**Data records:**
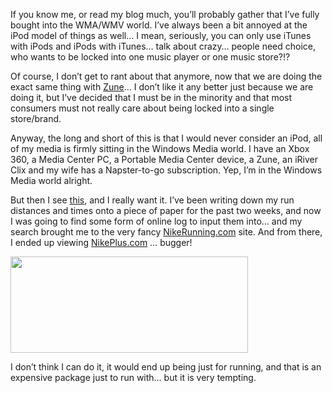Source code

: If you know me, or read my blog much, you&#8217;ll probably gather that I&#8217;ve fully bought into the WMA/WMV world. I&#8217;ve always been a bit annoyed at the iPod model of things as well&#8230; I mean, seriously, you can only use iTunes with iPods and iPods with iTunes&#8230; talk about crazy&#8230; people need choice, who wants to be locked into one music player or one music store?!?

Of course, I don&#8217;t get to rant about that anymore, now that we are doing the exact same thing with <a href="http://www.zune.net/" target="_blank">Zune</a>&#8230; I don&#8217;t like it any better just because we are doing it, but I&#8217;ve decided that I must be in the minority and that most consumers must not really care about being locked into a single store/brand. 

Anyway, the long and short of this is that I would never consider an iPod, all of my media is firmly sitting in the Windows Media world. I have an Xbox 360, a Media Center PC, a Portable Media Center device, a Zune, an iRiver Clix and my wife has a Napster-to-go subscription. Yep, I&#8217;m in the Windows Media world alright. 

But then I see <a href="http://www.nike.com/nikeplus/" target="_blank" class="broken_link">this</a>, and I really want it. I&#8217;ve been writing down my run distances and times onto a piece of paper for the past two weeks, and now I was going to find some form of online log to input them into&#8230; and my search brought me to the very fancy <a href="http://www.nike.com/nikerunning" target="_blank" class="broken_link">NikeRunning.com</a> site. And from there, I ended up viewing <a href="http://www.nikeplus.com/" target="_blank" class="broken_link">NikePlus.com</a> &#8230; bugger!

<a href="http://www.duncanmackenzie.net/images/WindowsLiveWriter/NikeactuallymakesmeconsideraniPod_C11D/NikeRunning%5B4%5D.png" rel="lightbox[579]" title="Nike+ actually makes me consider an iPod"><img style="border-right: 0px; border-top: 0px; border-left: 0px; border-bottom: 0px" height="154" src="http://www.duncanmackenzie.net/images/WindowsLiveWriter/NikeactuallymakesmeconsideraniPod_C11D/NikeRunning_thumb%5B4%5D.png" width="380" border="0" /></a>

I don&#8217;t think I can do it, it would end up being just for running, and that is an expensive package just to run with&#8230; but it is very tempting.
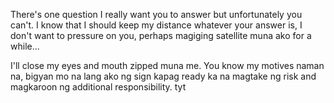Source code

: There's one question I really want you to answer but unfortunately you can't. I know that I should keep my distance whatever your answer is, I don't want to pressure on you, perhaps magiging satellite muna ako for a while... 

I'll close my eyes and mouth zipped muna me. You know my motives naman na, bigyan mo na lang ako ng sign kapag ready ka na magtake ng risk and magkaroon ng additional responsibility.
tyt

**Task objective:** The required result is an exact repetition of the lines from the one containing "I'll close my" through the last line of the data.

**Result below:**
I'll close my eyes and mouth zipped muna me. You know my motives naman na, bigyan mo na lang ako ng sign kapag ready ka na magtake ng risk and magkaroon ng additional responsibility.
tyt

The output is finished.